200×250×40cmのトレイを使用の際は、200gの蒸し玄米を入れることができる。
【0024】
6.植菌工程
植菌する麹菌の胞子量は、基質量に対して0.1%とする(市販品の状態で)。
植菌は、胞子が全面に行きわたるように植菌する。
使用する麹菌は、A.oryzae.A.kawachii等、穀類に含まれるデンプンを資化できる麹菌を適用する。
【0025】
7.培養工程
培養室の室温は30℃〜±2℃に維持し、培養床上の培養トレイにおける、蒸し玄米の品温を30℃で開始し48時間培養する。
培養開始から24時間までは、トレイ(200×250×40cm)の1/3程度に広げて、品温32℃〜34℃程度に維持して培養する。

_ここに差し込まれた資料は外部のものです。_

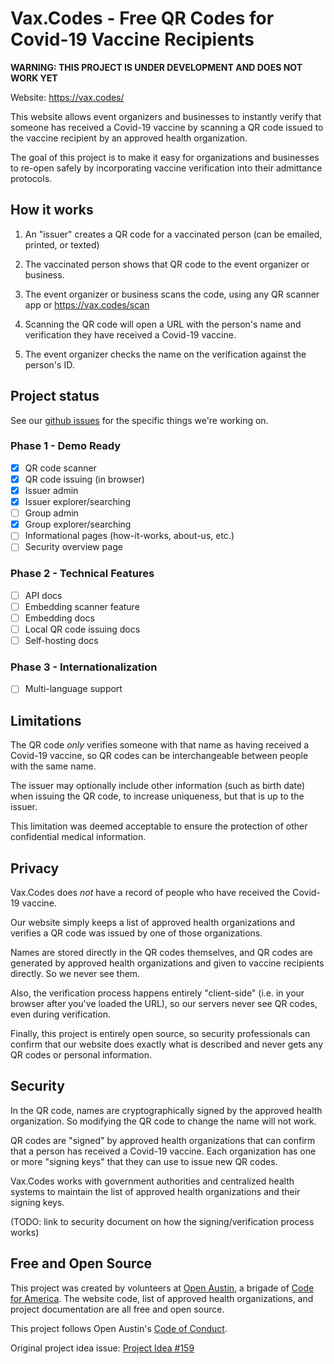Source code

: # Vax.Codes - Free QR Codes for Covid-19 Vaccine Recipients

**WARNING: THIS PROJECT IS UNDER DEVELOPMENT AND DOES NOT WORK YET**

Website: https://vax.codes/

This website allows event organizers and businesses to instantly verify that someone has received a Covid-19 vaccine by scanning a QR code issued to the vaccine recipient by an approved health organization.

The goal of this project is to make it easy for organizations and businesses to re-open safely by incorporating vaccine verification into their admittance protocols.

## How it works

1. An "issuer" creates a QR code for a vaccinated person (can be emailed, printed, or texted)

2. The vaccinated person shows that QR code to the event organizer or business.

3. The event organizer or business scans the code, using any QR scanner app or https://vax.codes/scan

4. Scanning the QR code will open a URL with the person's name and verification they have received a Covid-19 vaccine.

5. The event organizer checks the name on the verification against the person's ID.

## Project status

See our [github issues](https://github.com/open-austin/vax-codes/issues) for the specific things we're working on.

### Phase 1 - Demo Ready
* [x] QR code scanner
* [x] QR code issuing (in browser)
* [x] Issuer admin
* [x] Issuer explorer/searching
* [ ] Group admin
* [x] Group explorer/searching
* [ ] Informational pages (how-it-works, about-us, etc.)
* [ ] Security overview page

### Phase 2 - Technical Features
* [ ] API docs
* [ ] Embedding scanner feature
* [ ] Embedding docs
* [ ] Local QR code issuing docs
* [ ] Self-hosting docs

### Phase 3 - Internationalization
* [ ] Multi-language support

## Limitations

The QR code *only* verifies someone with that name as having received a Covid-19 vaccine, so QR codes can be interchangeable between people with the same name.

The issuer may optionally include other information (such as birth date) when issuing the QR code, to increase uniqueness, but that is up to the issuer.

This limitation was deemed acceptable to ensure the protection of other confidential medical information.

## Privacy

Vax.Codes does *not* have a record of people who have received the Covid-19 vaccine.

Our website simply keeps a list of approved health organizations and verifies a QR code was issued by one of those organizations.

Names are stored directly in the QR codes themselves, and QR codes are generated by approved health organizations and given to vaccine recipients directly. So we never see them.

Also, the verification process happens entirely "client-side" (i.e. in your browser after you've loaded the URL), so our servers never see QR codes, even during verification.

Finally, this project is entirely open source, so security professionals can confirm that our website does exactly what is described and never gets any QR codes or personal information.

## Security

In the QR code, names are cryptographically signed by the approved health organization. So modifying the QR code to change the name will not work.

QR codes are "signed" by approved health organizations that can confirm that a person has received a Covid-19 vaccine. Each organization has one or more "signing keys" that they can use to issue new QR codes.

Vax.Codes works with government authorities and centralized health systems to maintain the list of approved health organizations and their signing keys.

(TODO: link to security document on how the signing/verification process works)

## Free and Open Source

This project was created by volunteers at [Open Austin](https://www.open-austin.org/), a brigade of [Code for America](https://www.codeforamerica.org/). The website code, list of approved health organizations, and project documentation are all free and open source.

This project follows Open Austin's [Code of Conduct](https://www.open-austin.org/about/#code-of-conduct).

Original project idea issue: [Project Idea #159](https://github.com/open-austin/project-ideas/issues/159)

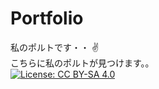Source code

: # Portfolio
私のポルトです・・ :v: 
<br> こちらに私のポルトが見つけます。。
<br> [![License: CC BY-SA 4.0](https://img.shields.io/badge/License-CC%20BY--SA%204.0-lightgrey.svg)](https://creativecommons.org/licenses/by-sa/4.0/)
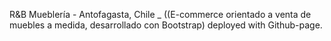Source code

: R&B Mueblería - Antofagasta, Chile _ ((E-commerce orientado a venta de muebles a medida, desarrollado con Bootstrap) deployed with Github-page.
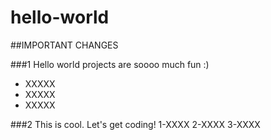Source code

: # hello-world
##IMPORTANT CHANGES

###1
Hello world projects are soooo much fun :)
* XXXXX
* XXXXX
* XXXXX

###2
This is cool.  Let's get coding!
1-XXXX
2-XXXX
3-XXXX

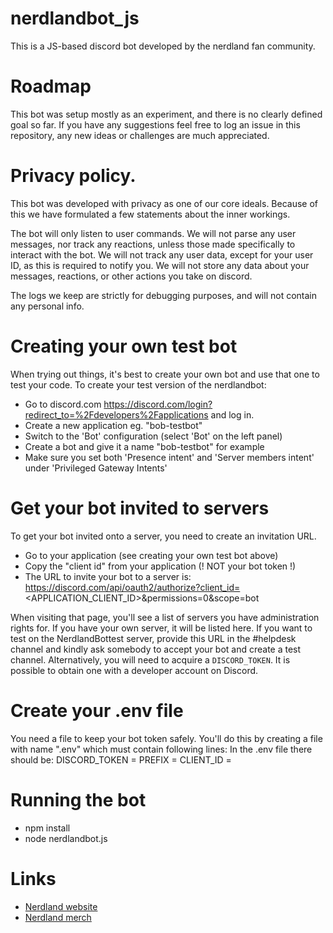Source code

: # nerdlandbot_js
This is a JS-based discord bot developed by the nerdland fan community.

# Roadmap
This bot was setup mostly as an experiment, and there is no clearly defined goal so far.
If you have any suggestions feel free to log an issue in this repository, any new ideas or challenges are much appreciated.

# Privacy policy.
This bot was developed with privacy as one of our core ideals.
Because of this we have formulated a few statements about the inner workings.

The bot will only listen to user commands. 
We will not parse any user messages, nor track any reactions, unless those made specifically to interact with the bot.
We will not track any user data, except for your user ID, as this is required to notify you.
We will not store any data about your messages, reactions, or other actions you take on discord.

The logs we keep are strictly for debugging purposes, and will not contain any personal info.


# Creating your own test bot
When trying out things, it's best to create your own bot and use that one to test your code. To create your test version of the nerdlandbot:
- Go to discord.com https://discord.com/login?redirect_to=%2Fdevelopers%2Fapplications and log in.
- Create a new application eg. "bob-testbot"
- Switch to the 'Bot' configuration (select 'Bot' on the left panel)
- Create a bot and give it a name "bob-testbot" for example
- Make sure you set both 'Presence intent' and 'Server members intent' under 'Privileged Gateway Intents'

# Get your bot invited to servers
To get your bot invited onto a server, you need to create an invitation URL.
- Go to your application (see creating your own test bot above)
- Copy the "client id" from your application (! NOT your bot token !)
- The URL to invite your bot to a server is: https://discord.com/api/oauth2/authorize?client_id=<APPLICATION_CLIENT_ID>&permissions=0&scope=bot

When visiting that page, you'll see a list of servers you have administration rights for. If you have your own server, it will be listed here. 
If you want to test on the NerdlandBottest server, provide this URL in the #helpdesk channel and kindly ask somebody to accept your bot and create a test channel.
Alternatively, you will need to acquire a `DISCORD_TOKEN`. It is possible to obtain one with a developer account on Discord.

# Create your .env file
You need a file to keep your bot token safely. You'll do this by creating a file with name ".env" which must contain following lines:
In the .env file there should be:
DISCORD_TOKEN = <bot token>
PREFIX = <bot prefix>
CLIENT_ID = <user id for the bot>

# Running the bot
- npm install
- node nerdlandbot.js

# Links
* [Nerdland website](https://nerdland.be)
* [Nerdland merch](https://www.mistert.be/nerdland)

24時間経過で全体を撹拌する。培養24時間〜28時間までは、トレイ(200×250×40cm)の2/3程度に広げて、品温35℃程度に維持して培養する。
28時間経過で、全体を撹拌する。28時間から32時間までは、トレイ(200×250×40cm)の全面に広げて、品温36℃程度に維持して培養する。
32時間で、全体を撹拌する。培養32時間から48時間までは、トレイ(200×250×40cm)の全面に広げて、品温40℃以下に維持して培養する。
原料由来の蒸発水分を除去するために、トレイの蓋を1/3開放する。
【0026】
8.乾燥工程
出来上った玄米麹を、冷凍乾燥機(共和真空技術株式会社製・RLE−11−102)に収容し、ー30℃で24時間、冷凍乾燥する。これにより、麹菌は冷凍による虐待を受けるが、玄米麹の酵素は触媒作用を失活されない。
玄米麹の形状は、凍結乾燥のため、水分が氷となり、その氷が溶解して外部に出ているので、脱水跡部位に無数の気泡・空泡腔が、スポンジのように形成されており、甘みの有るヒナアラレのような食感で、玄米が水で膨張したままの大きな形(長さ6mm〜7mm)で乾燥されており、粉末にしやすく、水に溶け易いものとなった。
【0027】
9.製品
完成品の玄米麹の含有水分は、室内の湿気により、平均的に6%であった。従来の米麹は、風乾仕上げなので、モチの表面が硬化するように引締って硬くなっているため、食品として直接食べることには難があり、また粉末にしにくかった。
本製法による玄米麹は、スポンジのように内部に気泡・空泡腔が形成されているため、口の中に入れるとヒナアラレのように唾液で溶けて、容易に食べることができ、粉末に容易にすることが出来た。
【0028】
製品分析により、玄米麹の麹菌菌体含有量は10mg/g原料、となっており、これは清酒用麹の4〜6mg/g原料(岩野ら、醸協、99,55ー63、2004)よりも、著しく多く麹菌菌体が含有されていることが確認された。
従来の米麹は硬く締まり、粉砕、破砕に難があり、麹菌の産成した酵素を効率的に利用することも難しかったが、本品は簡単に粉末として利用できるので、利用範囲が広がる。
【実施例2】
【0029】
本発明は、麦、蕎麦等玄米以外の穀類にも実施することができる。例えば蕎麦の場合は、次の通りである。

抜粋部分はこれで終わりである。